The Tzer Island book blog features book reviews written by TChris, the blog's founder. I hope the blog will help readers discover good books and avoid bad books. I am a reader, not a book publicist. This blog does not exist to promote particular books, authors, or publishers. I therefore do not participate in "virtual book tours" or conduct author interviews. You will find no contests or giveaways here.
The blog's nonexclusive focus is on literary/mainstream fiction, thriller/crime/spy novels, and science fiction. While the reviews cover books old and new, in and out of print, the blog does try to direct attention to books that have been recently published. Reviews of new (or newly reprinted) books generally appear every Monday, Wednesday, and Friday. Reviews of older books appear on occasional weekends. Readers are invited and encouraged to comment. See About Tzer Island for more information about this blog, its categorization of reviews, and its rating system.
My Darling Boy by John Dufresne
Published by W. W. Norton & Company on January 14, 2025
The protagonist of the novel I’ll review after My Darling Boy describes his life as “a long domestic novel’s worth of childhood trauma too common and boring to dwell upon.” While My Darling Boy is a domestic novel, and while its childhood trauma (daddy didn’t pay enough attention to me) is common, the story is too engaging to be boring.
My Darling Boy is a story of hope and death that unfolds in the context of a father-son relationship. The son is an adult and has left home, but he’s addicted to pills. The father wants to help but doesn’t know how. The father gives the son well-intentioned advice, some good, some mundane, mostly unwanted. Because it avoids sentiment, the story rings true.
Olney Kartheizer was a staff writer for a Florida newspaper who was relegated to writing obits after the paper killed its book section, and then its travel section, and then its Sunday supplement. Olney retired and now passes his time by working at a miniature golf course.
Early in the novel, Olney is a bit adrift.
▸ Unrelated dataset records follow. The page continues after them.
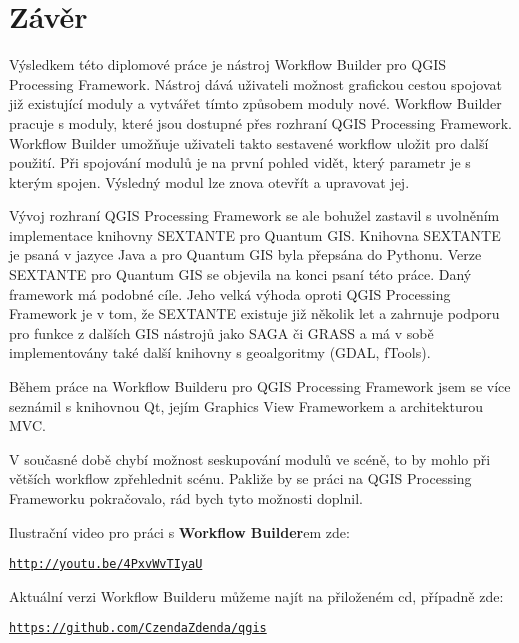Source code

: \chapter*{Závěr}
Výsledkem této diplomové práce je nástroj Workflow Builder pro QGIS Processing Framework. Nástroj dává uživateli možnost  grafickou cestou spojovat již existující moduly a vytvářet tímto způsobem moduly nové. Workflow Builder pracuje s moduly, které jsou dostupné přes rozhraní QGIS Processing Framework. Workflow Builder umožňuje uživateli takto sestavené workflow uložit pro další použití. Při spojování modulů je na první pohled vidět, který parametr je s kterým spojen. Výsledný modul lze znova otevřít a upravovat jej.

Vývoj rozhraní QGIS Processing Framework se ale bohužel zastavil s uvolněním implementace knihovny SEXTANTE pro Quantum GIS. Knihovna SEXTANTE je psaná v jazyce Java a pro Quantum GIS byla přepsána do Pythonu. Verze {SEXTANTE} pro Quantum GIS se objevila na konci psaní této práce. Daný framework má podobné cíle. Jeho velká výhoda oproti QGIS Processing Framework je v tom, že SEXTANTE existuje již několik let a zahrnuje podporu pro funkce z dalších GIS nástrojů jako SAGA či GRASS a má v sobě implementovány také další knihovny s geoalgoritmy (GDAL, fTools).

Během práce na Workflow Builderu pro QGIS Processing Framework jsem se více seznámil s knihovnou Qt, jejím Graphics View Frameworkem a architekturou MVC. 

V současné době chybí možnost seskupování modulů ve scéně, to by mohlo při větších workflow zpřehlednit scénu. Pakliže by se práci na QGIS Processing Frameworku pokračovalo, rád bych tyto možnosti doplnil.

Ilustrační video pro práci s \textbf{Workflow Builder}em zde:

\begin{center}
	\href{http://youtu.be/4PxvWvTIyaU}{\texttt{http://youtu.be/4PxvWvTIyaU}}
\end{center}
 
\newpage
Aktuální verzi Workflow Builderu můžeme najít na přiloženém cd, případně zde:

\begin{center}
	\href{https://github.com/CzendaZdenda/qgis}{\texttt{https://github.com/CzendaZdenda/qgis}}
\end{center}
Apart from his miniature golf gig, he enjoys watching a cable access show about a reverend and his family. “Olney is aware that what attracts him to the show is this loving family in a cozy home, all smiles and comfort, and the boy who will not grow up and will never leave.” Olney has given up believing in God but he “enjoys watching religious programs on TV, especially those that tend toward spectacle and ostentation, and he does wish he could believe in something that transcends our mortal lives, but he just can’t.”
Olney believes he spent 29 years as a devoted husband to Kat and a doting father to Cully. His perception is not shared by Cully, whose childhood seems to have been shaped by sorrow that his only friend moved away. As an adult, Cully eventually makes a familiar complaint about Olney as a father who judged him rather than accepting him without reservation.
By the time he is 18, Cully is injuring himself in feigned accidents to obtain pain medication. Doctors prescribe anti-depressants that make him “ill or impotent or confused or anxious or suicidal” without easing his pain. He borrows money from his dad to begin a new life but he always spends the money on pills. When Olney rescues Cully from a suicide attempt (thereby earning his son’s wrath), Kat decides she has had enough and moves out.
Olney has fond memories of pulling his son on a wagon, memories that Cully lost or never formed. Olney is angry that the adult Cully has deprived him of the loving son he wants to remember. Both characters have understandable perspectives, leaving the reader to wonder whether it will ever be possible for them to bridge their resentments. Cully certainly doesn’t make it easy but, to his credit, Olney never stops trying. That makes him likable, or at least sympathetic.
Olney will eventually begin a relationship with Mireille Tighe, although he quickly learns that Mireille has a disorder that impairs her ability to swallow. She is well along the road to death.
My Darling Boy could be seen as a reminder that death is ever present (Olney knows that from writing obituaries), making it important to treasure the days we have. But neither life nor the novel are that simple. Mireille represents hope, even if it is only the hope of having another good day before she can no longer breathe. Cully, on the other hand, never has a good day and, although he tells himself that he’ll get clean, he has no real hope of achieving a better state than oblivion.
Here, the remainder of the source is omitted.